Dataset extract section start
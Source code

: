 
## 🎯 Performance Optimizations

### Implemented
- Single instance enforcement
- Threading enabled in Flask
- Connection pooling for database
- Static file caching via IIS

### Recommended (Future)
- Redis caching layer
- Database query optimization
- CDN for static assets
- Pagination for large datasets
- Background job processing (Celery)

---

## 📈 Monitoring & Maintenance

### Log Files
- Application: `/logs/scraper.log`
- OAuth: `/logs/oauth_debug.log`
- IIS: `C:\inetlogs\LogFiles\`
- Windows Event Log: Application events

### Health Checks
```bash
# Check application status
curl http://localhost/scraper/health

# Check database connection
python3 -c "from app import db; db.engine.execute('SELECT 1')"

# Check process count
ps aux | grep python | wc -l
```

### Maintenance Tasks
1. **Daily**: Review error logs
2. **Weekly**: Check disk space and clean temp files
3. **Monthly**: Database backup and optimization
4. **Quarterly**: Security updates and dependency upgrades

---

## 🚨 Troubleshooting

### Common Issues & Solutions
Dataset extract section end
▶ [Your objective]: Preserving every character, copy the records above out again.

▶ [Answer section]:
Source code

: 
## 🎯 Performance Optimizations

### Implemented
- Single instance enforcement
- Threading enabled in Flask
- Connection pooling for database
- Static file caching via IIS

### Recommended (Future)
- Redis caching layer
- Database query optimization
- CDN for static assets
- Pagination for large datasets
- Background job processing (Celery)

---

## 📈 Monitoring & Maintenance

### Log Files
- Application: `/logs/scraper.log`
- OAuth: `/logs/oauth_debug.log`
- IIS: `C:\inetlogs\LogFiles\`
- Windows Event Log: Application events

### Health Checks
```bash
# Check application status
curl http://localhost/scraper/health

# Check database connection
python3 -c "from app import db; db.engine.execute('SELECT 1')"

# Check process count
ps aux | grep python | wc -l
```

### Maintenance Tasks
1. **Daily**: Review error logs
2. **Weekly**: Check disk space and clean temp files
3. **Monthly**: Database backup and optimization
4. **Quarterly**: Security updates and dependency upgrades

---

## 🚨 Troubleshooting

### Common Issues & Solutions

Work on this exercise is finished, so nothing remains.